Search the records for the string "includes", then copy each line that has it.

Top of The data

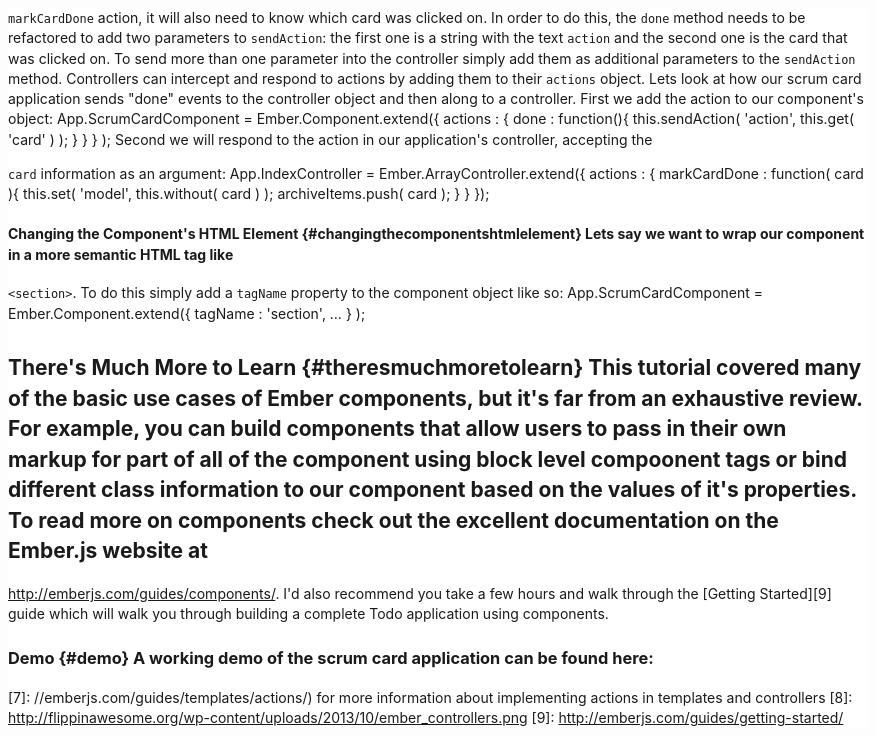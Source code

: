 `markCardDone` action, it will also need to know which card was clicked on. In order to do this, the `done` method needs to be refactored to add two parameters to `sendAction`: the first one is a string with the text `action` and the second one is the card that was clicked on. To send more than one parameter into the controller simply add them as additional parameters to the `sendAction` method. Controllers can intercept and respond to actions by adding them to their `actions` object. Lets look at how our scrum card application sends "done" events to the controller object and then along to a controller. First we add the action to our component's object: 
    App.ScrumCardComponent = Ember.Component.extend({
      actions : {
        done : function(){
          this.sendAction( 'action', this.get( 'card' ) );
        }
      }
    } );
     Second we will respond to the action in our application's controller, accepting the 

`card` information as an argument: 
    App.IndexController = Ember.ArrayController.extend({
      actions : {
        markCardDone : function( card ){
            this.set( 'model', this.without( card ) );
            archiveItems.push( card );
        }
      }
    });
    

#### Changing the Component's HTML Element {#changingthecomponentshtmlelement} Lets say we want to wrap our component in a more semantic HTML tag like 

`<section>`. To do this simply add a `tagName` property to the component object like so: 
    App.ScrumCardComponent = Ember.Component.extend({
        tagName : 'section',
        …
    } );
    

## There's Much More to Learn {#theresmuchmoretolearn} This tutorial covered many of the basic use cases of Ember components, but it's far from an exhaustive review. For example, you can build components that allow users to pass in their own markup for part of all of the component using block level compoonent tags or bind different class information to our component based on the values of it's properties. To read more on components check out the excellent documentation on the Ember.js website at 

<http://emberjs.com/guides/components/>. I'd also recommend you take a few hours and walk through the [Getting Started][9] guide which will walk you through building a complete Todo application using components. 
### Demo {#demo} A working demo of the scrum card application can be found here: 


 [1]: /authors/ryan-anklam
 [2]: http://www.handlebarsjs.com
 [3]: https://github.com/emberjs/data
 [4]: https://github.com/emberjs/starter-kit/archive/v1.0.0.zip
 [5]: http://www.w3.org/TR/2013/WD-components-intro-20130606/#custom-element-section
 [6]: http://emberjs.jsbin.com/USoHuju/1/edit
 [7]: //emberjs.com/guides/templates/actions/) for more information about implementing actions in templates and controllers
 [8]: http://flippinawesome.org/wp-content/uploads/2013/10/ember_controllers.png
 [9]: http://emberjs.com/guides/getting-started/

Bottom of The data
Top of The data

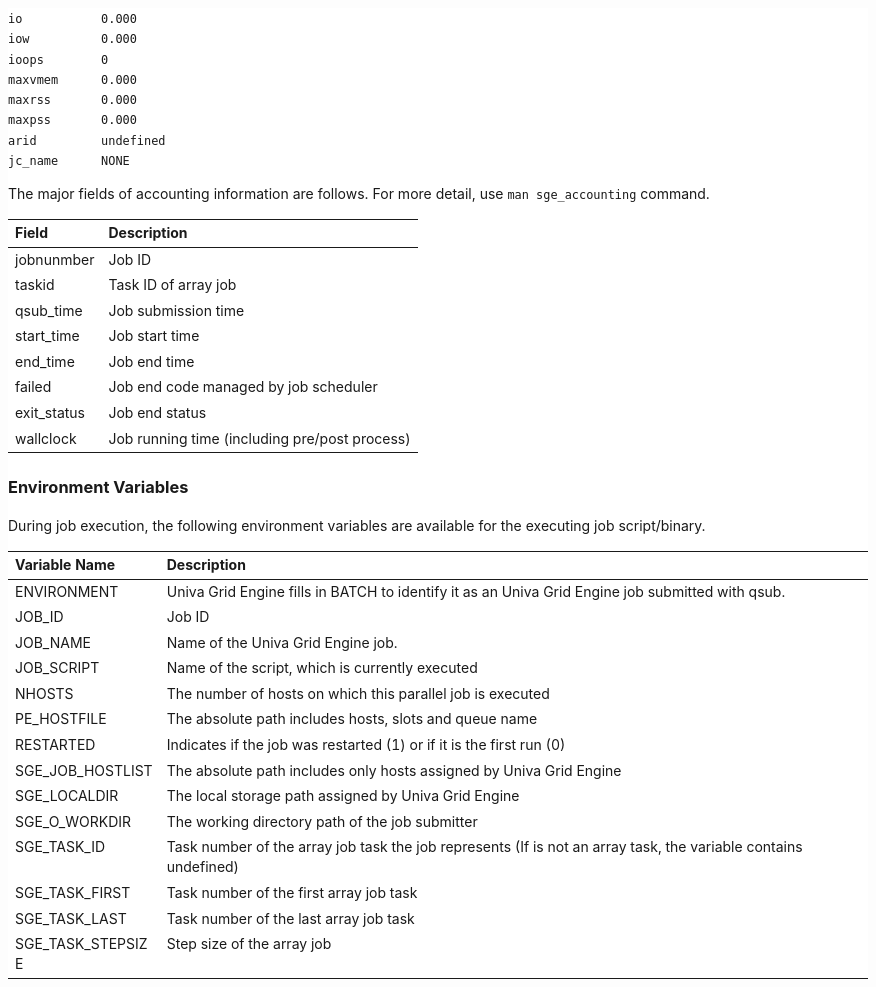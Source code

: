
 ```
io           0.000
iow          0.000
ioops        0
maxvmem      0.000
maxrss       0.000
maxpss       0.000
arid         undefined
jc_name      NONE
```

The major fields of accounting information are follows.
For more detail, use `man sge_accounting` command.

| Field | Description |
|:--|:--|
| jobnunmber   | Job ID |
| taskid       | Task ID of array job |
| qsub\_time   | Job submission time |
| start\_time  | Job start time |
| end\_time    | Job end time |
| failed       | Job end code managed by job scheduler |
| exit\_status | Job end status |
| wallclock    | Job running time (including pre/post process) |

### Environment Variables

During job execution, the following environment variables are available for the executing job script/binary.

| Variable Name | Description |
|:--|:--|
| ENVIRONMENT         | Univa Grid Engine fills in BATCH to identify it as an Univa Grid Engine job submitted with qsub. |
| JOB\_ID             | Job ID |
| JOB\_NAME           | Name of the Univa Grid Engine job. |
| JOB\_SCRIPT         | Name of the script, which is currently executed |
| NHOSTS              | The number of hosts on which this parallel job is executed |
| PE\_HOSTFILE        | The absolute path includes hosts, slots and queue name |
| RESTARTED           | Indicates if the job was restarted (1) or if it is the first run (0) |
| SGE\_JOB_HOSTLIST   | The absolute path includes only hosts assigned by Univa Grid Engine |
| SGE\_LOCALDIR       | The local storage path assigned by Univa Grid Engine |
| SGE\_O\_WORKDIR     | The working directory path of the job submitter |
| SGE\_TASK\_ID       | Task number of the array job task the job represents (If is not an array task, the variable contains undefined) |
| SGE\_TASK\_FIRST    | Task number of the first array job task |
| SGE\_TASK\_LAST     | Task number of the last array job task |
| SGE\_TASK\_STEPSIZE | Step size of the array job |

Bottom of The data
Top of The data

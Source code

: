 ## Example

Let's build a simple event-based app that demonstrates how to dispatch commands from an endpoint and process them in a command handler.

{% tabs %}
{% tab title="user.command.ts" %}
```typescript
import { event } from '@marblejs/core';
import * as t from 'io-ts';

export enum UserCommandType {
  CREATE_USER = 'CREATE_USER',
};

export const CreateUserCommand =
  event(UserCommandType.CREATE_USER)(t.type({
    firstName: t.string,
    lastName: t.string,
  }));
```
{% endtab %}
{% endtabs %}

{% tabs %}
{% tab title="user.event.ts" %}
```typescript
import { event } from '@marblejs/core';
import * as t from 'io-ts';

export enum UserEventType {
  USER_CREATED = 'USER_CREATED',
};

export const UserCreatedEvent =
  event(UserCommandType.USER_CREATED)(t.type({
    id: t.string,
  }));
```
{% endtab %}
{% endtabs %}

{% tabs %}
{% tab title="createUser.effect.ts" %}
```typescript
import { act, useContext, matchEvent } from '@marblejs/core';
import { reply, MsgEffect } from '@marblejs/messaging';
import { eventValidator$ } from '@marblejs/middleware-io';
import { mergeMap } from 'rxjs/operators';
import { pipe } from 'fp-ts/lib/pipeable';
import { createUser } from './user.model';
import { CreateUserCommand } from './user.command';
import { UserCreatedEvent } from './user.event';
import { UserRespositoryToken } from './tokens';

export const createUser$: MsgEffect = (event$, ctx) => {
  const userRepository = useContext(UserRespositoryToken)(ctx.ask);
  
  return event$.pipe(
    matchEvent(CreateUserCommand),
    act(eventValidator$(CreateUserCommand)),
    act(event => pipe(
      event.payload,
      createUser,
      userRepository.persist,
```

Bottom of The data

■ Response box ■
| PE\_HOSTFILE        | The absolute path includes hosts, slots and queue name |
| SGE\_JOB_HOSTLIST   | The absolute path includes only hosts assigned by Univa Grid Engine |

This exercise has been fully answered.